- Opening Delimiter -
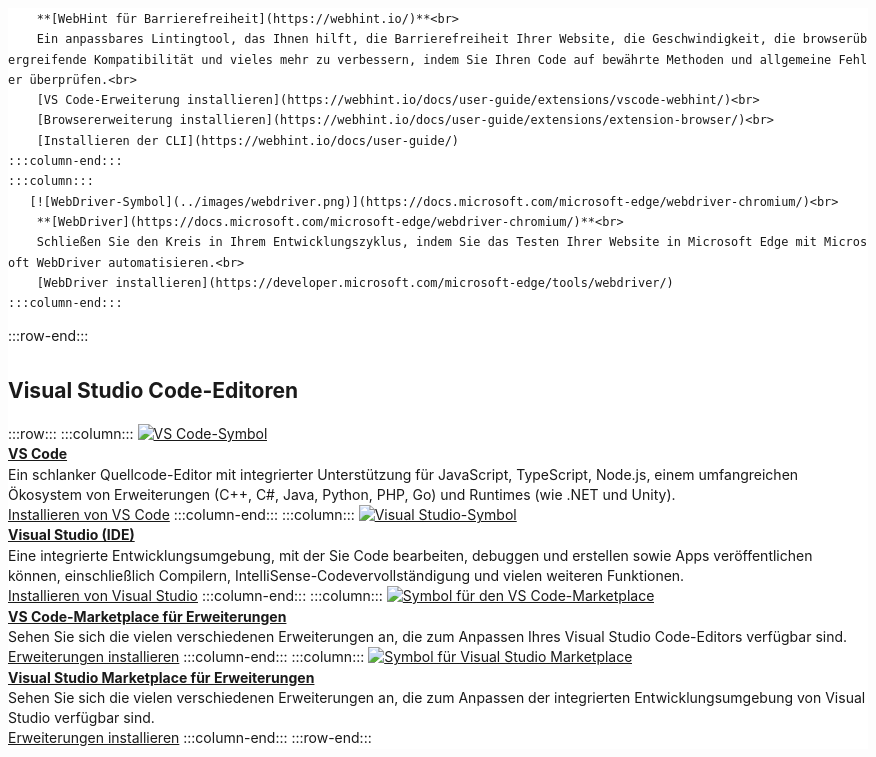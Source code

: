         **[WebHint für Barrierefreiheit](https://webhint.io/)**<br>
        Ein anpassbares Lintingtool, das Ihnen hilft, die Barrierefreiheit Ihrer Website, die Geschwindigkeit, die browserübergreifende Kompatibilität und vieles mehr zu verbessern, indem Sie Ihren Code auf bewährte Methoden und allgemeine Fehler überprüfen.<br>
        [VS Code-Erweiterung installieren](https://webhint.io/docs/user-guide/extensions/vscode-webhint/)<br>
        [Browsererweiterung installieren](https://webhint.io/docs/user-guide/extensions/extension-browser/)<br>
        [Installieren der CLI](https://webhint.io/docs/user-guide/)
    :::column-end:::
    :::column:::
       [![WebDriver-Symbol](../images/webdriver.png)](https://docs.microsoft.com/microsoft-edge/webdriver-chromium/)<br>
        **[WebDriver](https://docs.microsoft.com/microsoft-edge/webdriver-chromium/)**<br>
        Schließen Sie den Kreis in Ihrem Entwicklungszyklus, indem Sie das Testen Ihrer Website in Microsoft Edge mit Microsoft WebDriver automatisieren.<br>
        [WebDriver installieren](https://developer.microsoft.com/microsoft-edge/tools/webdriver/)
    :::column-end:::
:::row-end:::

## <a name="visual-studio-code-editors"></a>Visual Studio Code-Editoren

:::row:::
    :::column:::
       [![VS Code-Symbol](../images/Vscode.png)](https://code.visualstudio.com/docs)<br>
        **[VS Code](https://code.visualstudio.com/docs)**<br>
        Ein schlanker Quellcode-Editor mit integrierter Unterstützung für JavaScript, TypeScript, Node.js, einem umfangreichen Ökosystem von Erweiterungen (C++, C#, Java, Python, PHP, Go) und Runtimes (wie .NET und Unity).<br>
        [Installieren von VS Code](https://code.visualstudio.com/download)
    :::column-end:::
    :::column:::
       [![Visual Studio-Symbol](../images/visualstudio.png)](/visualstudio/windows/)<br>
        **[Visual Studio (IDE)](/visualstudio/windows/)**<br>
        Eine integrierte Entwicklungsumgebung, mit der Sie Code bearbeiten, debuggen und erstellen sowie Apps veröffentlichen können, einschließlich Compilern, IntelliSense-Codevervollständigung und vielen weiteren Funktionen.<br>
        [Installieren von Visual Studio](/visualstudio/install/install-visual-studio)
    :::column-end:::
    :::column:::
       [![Symbol für den VS Code-Marketplace](../images/vs-code-marketplace.png)](https://marketplace.visualstudio.com/vscode)<br>
        **[VS Code-Marketplace für Erweiterungen](https://marketplace.visualstudio.com/vscode)**<br>
        Sehen Sie sich die vielen verschiedenen Erweiterungen an, die zum Anpassen Ihres Visual Studio Code-Editors verfügbar sind.<br>
        [Erweiterungen installieren](https://marketplace.visualstudio.com/vscode)
    :::column-end:::
    :::column:::
       [![Symbol für Visual Studio Marketplace](../images/vs-marketplace.png)](https://marketplace.visualstudio.com/vs/)<br>
        **[Visual Studio Marketplace für Erweiterungen](https://marketplace.visualstudio.com/vs)**<br>
        Sehen Sie sich die vielen verschiedenen Erweiterungen an, die zum Anpassen der integrierten Entwicklungsumgebung von Visual Studio verfügbar sind.<br>
        [Erweiterungen installieren](https://marketplace.visualstudio.com/vs)
    :::column-end:::
:::row-end:::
- Closing Delimiter -
What do the lines above say from the one containing "[![Symbol für Visual" down to the one containing "Studio Marketplace für"? Return them exactly, both end lines included, and only them.

       [![Symbol für Visual Studio Marketplace](../images/vs-marketplace.png)](https://marketplace.visualstudio.com/vs/)<br>
        **[Visual Studio Marketplace für Erweiterungen](https://marketplace.visualstudio.com/vs)**<br>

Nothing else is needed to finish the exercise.